I agree and disagree with this last statement. Pervasive inequality does and always will persist, so I agree with that part. But I disagree with that that is bringing down our national results. The rich areas are just wasting money on unnecessary technology and other non-essential things. Only a liberal would blame lack of money on poor showings. They think that throwing more money at the problem will make it work or improve outcomes. They are wrong!

 

We now spend 4 times the amount of money to educate someone than we did 50 years ago, with actually less to show for it, except more now graduate high school, but they know a lot less.

 

Pervasive inequality and lowering of national results is one of a number of Ergo Hoc Propter Hoc (after this therefore because of this) logical fallacies, in the reform movement. Yes both do occur but one did not cause the other. Another thing is, it is a non sequitur. There is no evidence that one follows the other in a cause-effect relationship.

 

What a college graduate knows now is what a high school graduate of the 1950s knew, according to Dr. Duke Pesta. If this is true then progress has not happened but regression has.

 

The NYT says, “But states and localities, in a sense, don’t actually have the ability to set educational standards, even if they choose to. The world around us ultimately determines what students need to learn — the demands of highly competitive and increasingly global labor markets, the admissions requirements of colleges and universities, and the march of scientific progress.”

 

This statement is totally wrong. The world around us should have no bearing on education. It is an academic thing. Again, A Nation at Risk, changed this by having business partners. Why? Again, we became the largest economy on Earth circa 1880 or long before we had mass education. We did not graduate 10% from high school until 1910. We had 20% graduation rate in 1920, 30% in 1930. At that point in our history we had the best educated workforce and yet we had a depression that lasted nearly 15 years. With the spoils of war, WWII, this allowed us to educate our kids more and longer. We were one of the few countries that exited the war better off than we entered it. We had jobs coming out of our ears, rebuilding Europe and Japan. The jobs were just waiting for us no matter what our educational level was.

 

Thing is we had started educating our children more in 1900-1930 and yet had a long lasting depression. If education of the masses yielded our great economy then why did we have a long-term depression with our best educated workforce, at that time?

 

Now we have 40+% of our population has come kind of college degree and 90+% of us has either a high school diploma or GED and yet we’ve had a short depression (a recession lasting 2 or more years).
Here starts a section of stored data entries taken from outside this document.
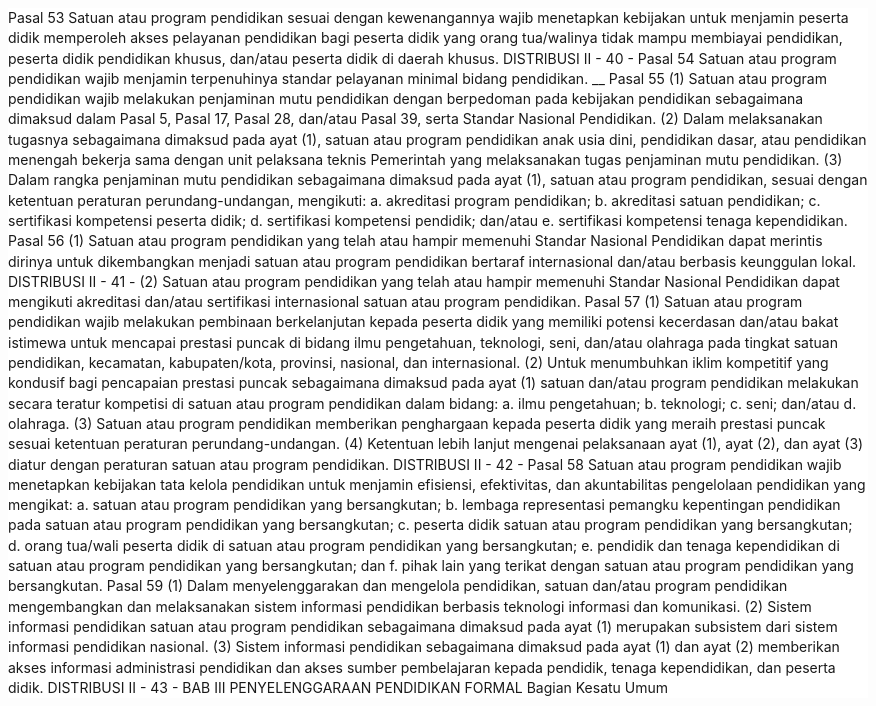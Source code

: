 Pasal 53
Satuan atau program pendidikan sesuai dengan kewenangannya wajib menetapkan kebijakan untuk menjamin peserta didik memperoleh akses pelayanan pendidikan bagi peserta didik yang orang tua/walinya tidak mampu membiayai pendidikan, peserta didik pendidikan khusus, dan/atau peserta didik di daerah khusus. DISTRIBUSI II - 40 -
Pasal 54
Satuan atau program pendidikan wajib menjamin terpenuhinya standar pelayanan minimal bidang pendidikan. __
Pasal 55
(1) Satuan atau program pendidikan wajib melakukan penjaminan mutu pendidikan dengan berpedoman pada kebijakan pendidikan sebagaimana dimaksud dalam Pasal 5, Pasal 17, Pasal 28, dan/atau Pasal 39, serta Standar Nasional Pendidikan.
(2) Dalam melaksanakan tugasnya sebagaimana dimaksud pada ayat (1), satuan atau program pendidikan anak usia dini, pendidikan dasar, atau pendidikan menengah bekerja sama dengan unit pelaksana teknis Pemerintah yang melaksanakan tugas penjaminan mutu pendidikan.
(3) Dalam rangka penjaminan mutu pendidikan sebagaimana dimaksud pada ayat (1), satuan atau program pendidikan, sesuai dengan ketentuan peraturan perundang-undangan, mengikuti:
a. akreditasi program pendidikan;
b. akreditasi satuan pendidikan;
c. sertifikasi kompetensi peserta didik;
d. sertifikasi kompetensi pendidik; dan/atau
e. sertifikasi kompetensi tenaga kependidikan.
Pasal 56
(1) Satuan atau program pendidikan yang telah atau hampir memenuhi Standar Nasional Pendidikan dapat merintis dirinya untuk dikembangkan menjadi satuan atau program pendidikan bertaraf internasional dan/atau berbasis keunggulan lokal. DISTRIBUSI II - 41 - (2) Satuan atau program pendidikan yang telah atau hampir memenuhi Standar Nasional Pendidikan dapat mengikuti akreditasi dan/atau sertifikasi internasional satuan atau program pendidikan.
Pasal 57
(1) Satuan atau program pendidikan wajib melakukan pembinaan berkelanjutan kepada peserta didik yang memiliki potensi kecerdasan dan/atau bakat istimewa untuk mencapai prestasi puncak di bidang ilmu pengetahuan, teknologi, seni, dan/atau olahraga pada tingkat satuan pendidikan, kecamatan, kabupaten/kota, provinsi, nasional, dan internasional.
(2) Untuk menumbuhkan iklim kompetitif yang kondusif bagi pencapaian prestasi puncak sebagaimana dimaksud pada ayat (1) satuan dan/atau program pendidikan melakukan secara teratur kompetisi di satuan atau program pendidikan dalam bidang:
a. ilmu pengetahuan;
b. teknologi;
c. seni; dan/atau
d. olahraga.
(3) Satuan atau program pendidikan memberikan penghargaan kepada peserta didik yang meraih prestasi puncak sesuai ketentuan peraturan perundang-undangan.
(4) Ketentuan lebih lanjut mengenai pelaksanaan ayat (1), ayat (2), dan ayat (3) diatur dengan peraturan satuan atau program pendidikan. DISTRIBUSI II - 42 -
Pasal 58
Satuan atau program pendidikan wajib menetapkan kebijakan tata kelola pendidikan untuk menjamin efisiensi, efektivitas, dan akuntabilitas pengelolaan pendidikan yang mengikat:
a. satuan atau program pendidikan yang bersangkutan;
b. lembaga representasi pemangku kepentingan pendidikan pada satuan atau program pendidikan yang bersangkutan;
c. peserta didik satuan atau program pendidikan yang bersangkutan;
d. orang tua/wali peserta didik di satuan atau program pendidikan yang bersangkutan;
e. pendidik dan tenaga kependidikan di satuan atau program pendidikan yang bersangkutan; dan
f. pihak lain yang terikat dengan satuan atau program pendidikan yang bersangkutan.
Pasal 59
(1) Dalam menyelenggarakan dan mengelola pendidikan, satuan dan/atau program pendidikan mengembangkan dan melaksanakan sistem informasi pendidikan berbasis teknologi informasi dan komunikasi.
(2) Sistem informasi pendidikan satuan atau program pendidikan sebagaimana dimaksud pada ayat (1) merupakan subsistem dari sistem informasi pendidikan nasional.
(3) Sistem informasi pendidikan sebagaimana dimaksud pada ayat (1) dan ayat (2) memberikan akses informasi administrasi pendidikan dan akses sumber pembelajaran kepada pendidik, tenaga kependidikan, dan peserta didik. DISTRIBUSI II - 43 -
BAB III PENYELENGGARAAN PENDIDIKAN FORMAL
Bagian Kesatu Umum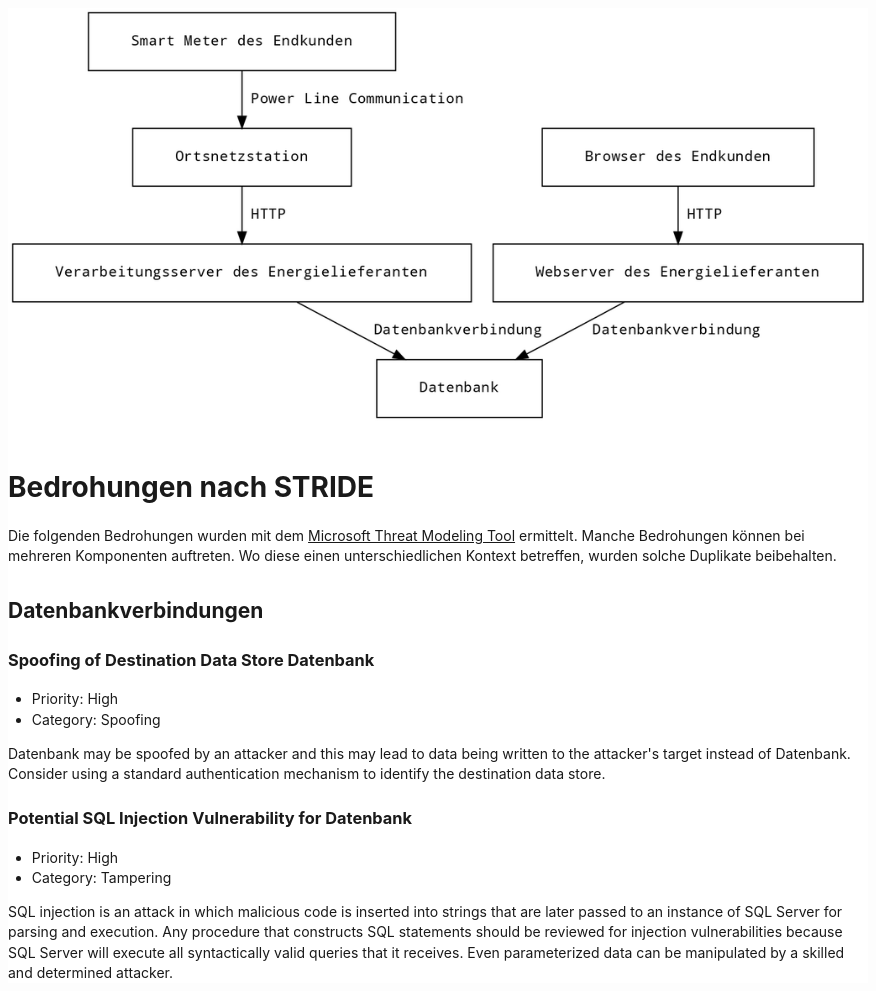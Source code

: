 ![Datenflussdiagramm](datenfluss.png)

# Bedrohungen nach STRIDE

Die folgenden Bedrohungen wurden mit dem [Microsoft Threat Modeling Tool](https://www.microsoft.com/en-us/download/details.aspx?id=49168) ermittelt. Manche Bedrohungen können bei mehreren Komponenten auftreten. Wo diese einen unterschiedlichen Kontext betreffen, wurden solche Duplikate beibehalten.

## Datenbankverbindungen

### Spoofing of Destination Data Store Datenbank

- Priority: High
- Category: Spoofing

Datenbank may be spoofed by an attacker and this may lead to data being written to the attacker's target instead of Datenbank. Consider using a standard authentication mechanism to identify the destination data store.

### Potential SQL Injection Vulnerability for Datenbank

- Priority: High
- Category: Tampering

SQL injection is an attack in which malicious code is inserted into strings that are later passed to an instance of SQL Server for parsing and execution. Any procedure that constructs SQL statements should be reviewed for injection vulnerabilities because SQL Server will execute all syntactically valid queries that it receives. Even parameterized data can be manipulated by a skilled and determined attacker.
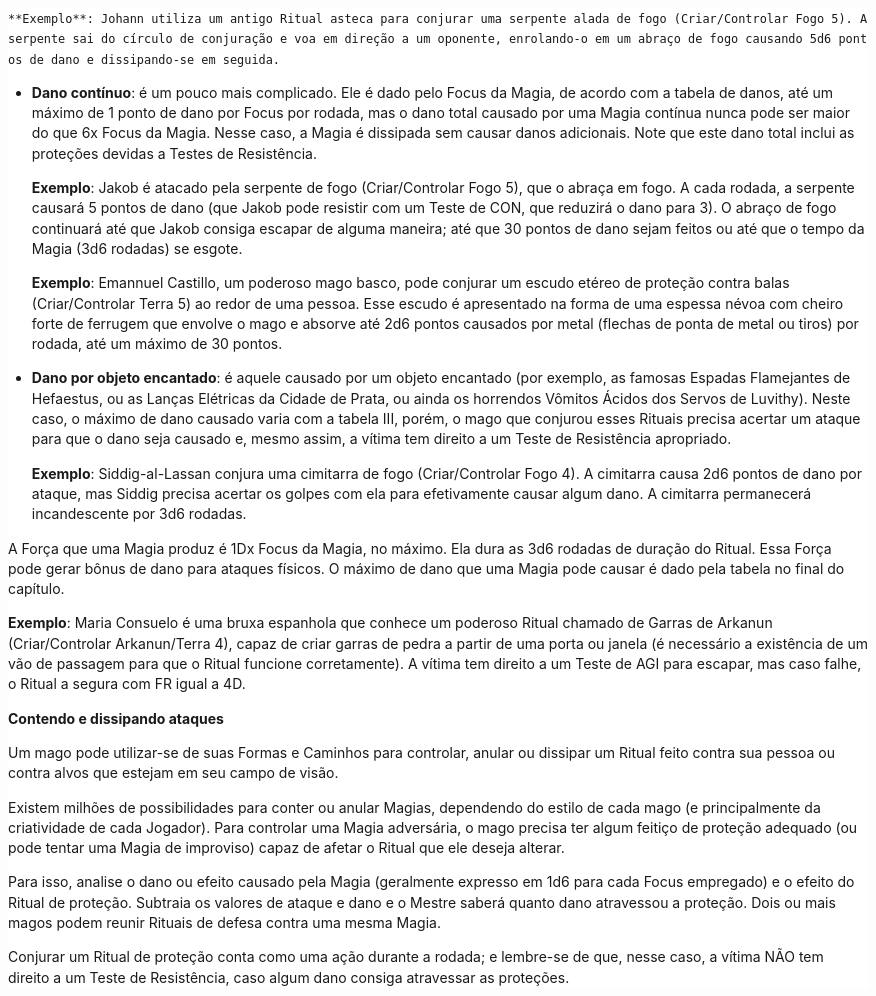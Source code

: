     **Exemplo**: Johann utiliza um antigo Ritual asteca para conjurar uma serpente alada de fogo (Criar/Controlar Fogo 5). A serpente sai do círculo de conjuração e voa em direção a um oponente, enrolando-o em um abraço de fogo causando 5d6 pontos de dano e dissipando-se em seguida.

*   **Dano contínuo**: é um pouco mais complicado. Ele é dado pelo Focus da Magia, de acordo com a tabela de danos, até um máximo de 1 ponto de dano por Focus por rodada, mas o dano total causado por uma Magia contínua nunca pode ser maior do que 6x Focus da Magia. Nesse caso, a Magia é dissipada sem causar danos adicionais. Note que este dano total inclui as proteções devidas a Testes de Resistência.

    **Exemplo**: Jakob é atacado pela serpente de fogo (Criar/Controlar Fogo 5), que o abraça em fogo. A cada rodada, a serpente causará 5 pontos de dano (que Jakob pode resistir com um Teste de CON, que reduzirá o dano para 3). O abraço de fogo continuará até que Jakob consiga escapar de alguma maneira; até que 30 pontos de dano sejam feitos ou até que o tempo da Magia (3d6 rodadas) se esgote.

    **Exemplo**: Emannuel Castillo, um poderoso mago basco, pode conjurar um escudo etéreo de proteção contra balas (Criar/Controlar Terra 5) ao redor de uma pessoa. Esse escudo é apresentado na forma de uma espessa névoa com cheiro forte de ferrugem que envolve o mago e absorve até 2d6 pontos causados por metal (flechas de ponta de metal ou tiros) por rodada, até um máximo de 30 pontos.

*   **Dano por objeto encantado**: é aquele causado por um objeto encantado (por exemplo, as famosas Espadas Flamejantes de Hefaestus, ou as Lanças Elétricas da Cidade de Prata, ou ainda os horrendos Vômitos Ácidos dos Servos de Luvithy). Neste caso, o máximo de dano causado varia com a tabela III, porém, o mago que conjurou esses Rituais precisa acertar um ataque para que o dano seja causado e, mesmo assim, a vítima tem direito a um Teste de Resistência apropriado.

    **Exemplo**: Siddig-al-Lassan conjura uma cimitarra de fogo (Criar/Controlar Fogo 4). A cimitarra causa 2d6 pontos de dano por ataque, mas Siddig precisa acertar os golpes com ela para efetivamente causar algum dano. A cimitarra permanecerá incandescente por 3d6 rodadas.

A Força que uma Magia produz é 1Dx Focus da Magia, no máximo. Ela dura as 3d6 rodadas de duração do Ritual. Essa Força pode gerar bônus de dano para ataques físicos. O máximo de dano que uma Magia pode causar é dado pela tabela no final do capítulo.

**Exemplo**: Maria Consuelo é uma bruxa espanhola que conhece um poderoso Ritual chamado de Garras de Arkanun (Criar/Controlar Arkanun/Terra 4), capaz de criar garras de pedra a partir de uma porta ou janela (é necessário a existência de um vão de passagem para que o Ritual funcione corretamente). A vítima tem direito a um Teste de AGI para escapar, mas caso falhe, o Ritual a segura com FR igual a 4D.

**Contendo e dissipando ataques**

Um mago pode utilizar-se de suas Formas e Caminhos para controlar, anular ou dissipar um Ritual feito contra sua pessoa ou contra alvos que estejam em seu campo de visão.

Existem milhões de possibilidades para conter ou anular Magias, dependendo do estilo de cada mago (e principalmente da criatividade de cada Jogador). Para controlar uma Magia adversária, o mago precisa ter algum feitiço de proteção adequado (ou pode tentar uma Magia de improviso) capaz de afetar o Ritual que ele deseja alterar.

Para isso, analise o dano ou efeito causado pela Magia (geralmente expresso em 1d6 para cada Focus empregado) e o efeito do Ritual de proteção. Subtraia os valores de ataque e dano e o Mestre saberá quanto dano atravessou a proteção. Dois ou mais magos podem reunir Rituais de defesa contra uma mesma Magia.

Conjurar um Ritual de proteção conta como uma ação durante a rodada; e lembre-se de que, nesse caso, a vítima NÃO tem direito a um Teste de Resistência, caso algum dano consiga atravessar as proteções.
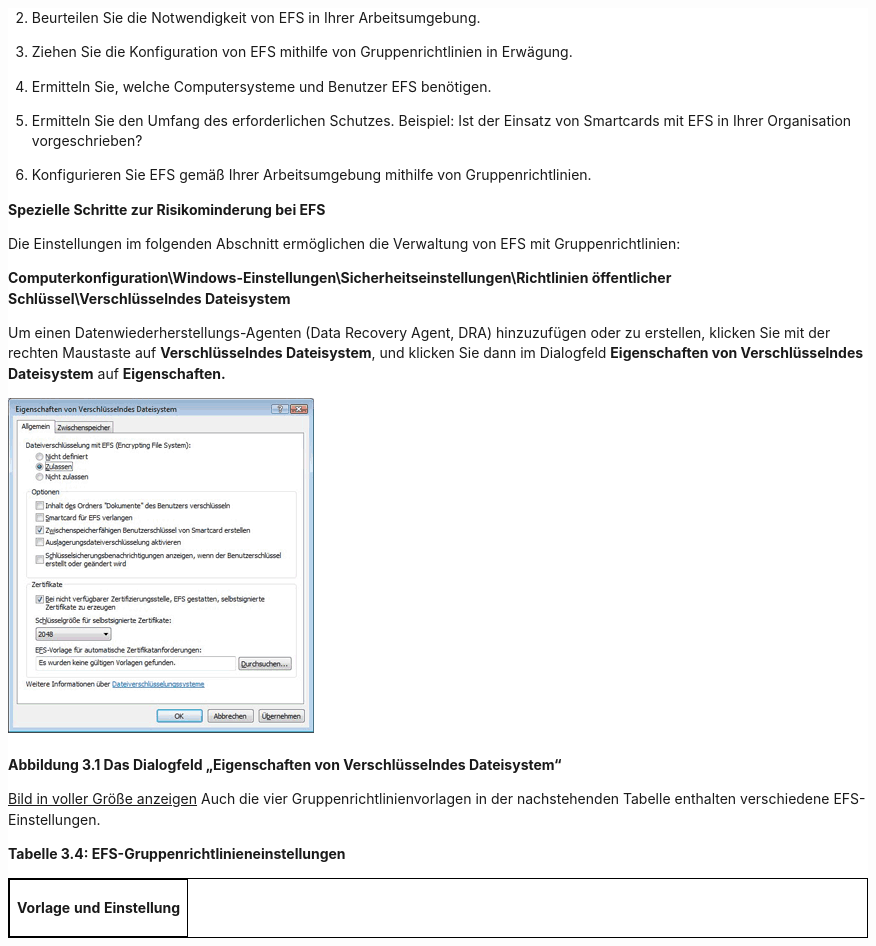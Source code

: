 2. Beurteilen Sie die Notwendigkeit von EFS in Ihrer Arbeitsumgebung.

3. Ziehen Sie die Konfiguration von EFS mithilfe von Gruppenrichtlinien in Erwägung.

4. Ermitteln Sie, welche Computersysteme und Benutzer EFS benötigen.

5. Ermitteln Sie den Umfang des erforderlichen Schutzes. Beispiel: Ist der Einsatz von Smartcards mit EFS in Ihrer Organisation vorgeschrieben?

6. Konfigurieren Sie EFS gemäß Ihrer Arbeitsumgebung mithilfe von Gruppenrichtlinien.

 

**Spezielle Schritte zur Risikominderung bei EFS**

Die Einstellungen im folgenden Abschnitt ermöglichen die Verwaltung von EFS mit Gruppenrichtlinien:

**Computerkonfiguration\Windows-Einstellungen\Sicherheitseinstellungen\Richtlinien öffentlicher Schlüssel\Verschlüsselndes Dateisystem**

Um einen Datenwiederherstellungs-Agenten (Data Recovery Agent, DRA) hinzuzufügen oder zu erstellen, klicken Sie mit der rechten Maustaste auf **Verschlüsselndes Dateisystem**, und klicken Sie dann im Dialogfeld **Eigenschaften von Verschlüsselndes Dateisystem** auf **Eigenschaften.**  

![](images/dd443715.vsgf0301(de-de,technet.10).gif)

**Abbildung 3.1 Das Dialogfeld „Eigenschaften von Verschlüsselndes Dateisystem“**
 
[Bild in voller Größe anzeigen](https://technet.microsoft.com/de-de/dd443715.vsgf0301_big(de-de,technet.10).gif)
Auch die vier Gruppenrichtlinienvorlagen in der nachstehenden Tabelle enthalten verschiedene EFS-Einstellungen.

**Tabelle 3.4: EFS-Gruppenrichtlinieneinstellungen**

<table style="border:1px solid black;">

<tr>

<th style="border:1px solid black;">

Vorlage und Einstellung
We had more people unemployed recently than we had in the 1930s. Roughly 10% of 300 million (30 million max) now, compared to, at the height of the Depression, of 25% about 100 million (25 million max) 80 years ago. Not all of either of these were wanting jobs. Some were retired, etc. But I would say that the relative numbers are accurate. It may be even worse now since a lot of women were not in the workforce in the 1930s.

 

Again, I ask where is the relationship between education of the masses (in the macro) and the economy?

 

Also, search youtube for the stupid CCSS examples of math. One of them is shown in Dr. Pesta’s video.

 

I wish Congress had done away with all federal laws regarding education. They should have never written any to begin with.

 

Also, college graduates may be employed at a higher percentage than high school dropouts but most are doing jobs that high school dropouts should be doing. College graduates are grossly underemployed. So, yes let’s have more and more grossly underemployed college graduates who can’t afford to repay their student loans.

 

So, yes the POTUS cannot end CCSS but can end its financial support for it which might just put an end to it. I mean, without the bribery/coercion the farce that is CCSS may end.

 

Again, I would suggest that each of you watch Dr. Pesta’s youtube video on the CCSS.